• Matt Miller

Movies you might’ve missed


Title: Jiro Dreams of Sushi (2011)

Directed: David Gelb

Genre: Documentary

Accessible via: YouTube

Brief Synopsis: Revered sushi chef Jiro Ono strives for perfection in his work, while his eldest son, Yoshikazu, has trouble living up to his father's legacy.

Aggregate Scores: 7.9 IMDb 99% Rotten Tomatoes Ebert 3/4 Stars

Review: If you choose a job you love, according to the old adage, you will never work a day in your life. While many of us would roll our eyes at that notion, for 3-star Michelin award winning Chef Jiro Ono, it is his most basic philosophy. The title is no exaggeration: Jiro admits freely that he has "visions" of sushi, even after working 18-hour days in his 80s. His dedication pays off, not only in adoration from other chefs and critics, but by a fully booked restaurant, month-long waiting lists, and meals that start at 30,000 yen ($366 Canadian).

Jiro is a shokunin, a Japanese word meaning master artisan. It is a title of utmost respect and responsibility, and the venerated chef does not take it lightly. The documentary goes to great lengths to show the intensive labour involved in his process. He picks only the most perfect seafood, hand-massages his octopus for over 45 minutes, and seats his guests in order of gender and handedness. No detail is too small in his unfaltering demand for perfection.

What is most impressive about this film is how it looks beyond the incredible food and picks up on the fascinating family dynamics. In Japanese culture, it is customary for the son to follow in the footsteps of the father. But what happens when your father is the greatest at his craft? Perfection is not a goal, it is a requirement. Jiro's son Yoshikazu is incredibly talented in his own right. He has diligently worked under his father for over 30 years, but even he freely admits that if he produces the same quality sushi as Jiro, he will never be as successful. It is a sobering reality that obviously pains Yoshikazu. No matter how hard he tries, the spectre of his father will loom over him even after the restaurant is his. The documentarians portray this storyline better than most narrative films, and it makes this documentary so much more engaging.

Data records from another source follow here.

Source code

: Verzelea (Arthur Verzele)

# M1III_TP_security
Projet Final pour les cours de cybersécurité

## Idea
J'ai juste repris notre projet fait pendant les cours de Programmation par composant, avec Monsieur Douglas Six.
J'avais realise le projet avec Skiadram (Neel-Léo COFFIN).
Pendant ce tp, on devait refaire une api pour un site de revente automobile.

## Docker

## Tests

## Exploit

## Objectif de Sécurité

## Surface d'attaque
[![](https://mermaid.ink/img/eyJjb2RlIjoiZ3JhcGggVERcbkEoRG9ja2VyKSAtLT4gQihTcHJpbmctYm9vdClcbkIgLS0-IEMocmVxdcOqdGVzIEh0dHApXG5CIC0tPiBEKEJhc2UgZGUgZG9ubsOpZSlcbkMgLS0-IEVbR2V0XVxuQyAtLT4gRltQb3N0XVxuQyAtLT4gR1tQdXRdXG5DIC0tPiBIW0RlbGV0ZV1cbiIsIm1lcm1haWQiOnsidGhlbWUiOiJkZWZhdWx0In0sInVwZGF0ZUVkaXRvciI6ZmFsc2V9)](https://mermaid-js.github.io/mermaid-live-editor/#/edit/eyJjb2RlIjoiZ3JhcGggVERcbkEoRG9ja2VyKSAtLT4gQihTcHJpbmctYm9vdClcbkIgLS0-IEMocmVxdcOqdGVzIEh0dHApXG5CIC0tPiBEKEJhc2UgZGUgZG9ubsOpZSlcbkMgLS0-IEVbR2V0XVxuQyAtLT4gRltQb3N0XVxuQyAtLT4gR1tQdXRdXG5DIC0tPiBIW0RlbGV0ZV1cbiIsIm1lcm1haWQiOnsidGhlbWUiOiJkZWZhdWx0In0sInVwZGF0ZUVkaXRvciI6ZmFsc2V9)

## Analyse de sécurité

We are incredibly lucky to live in a time when documentaries are more easily accessible than ever before, thanks to platforms like Netflix and YouTube. However, even against strong competition, Jiro towers above other food documentaries because it is able to capture a story instead of create one. There is nothing forced in this film, as the beautiful camerawork flows effortlessly from one scene to the next, much like Jiro's courses. If you have watched recent docs like Chef's Table, you will notice Jiro's and director David Gelb's stylistic influence immediately. Jiro has done for food what Planet Earth did for wildlife, and this makes it a can't-miss film.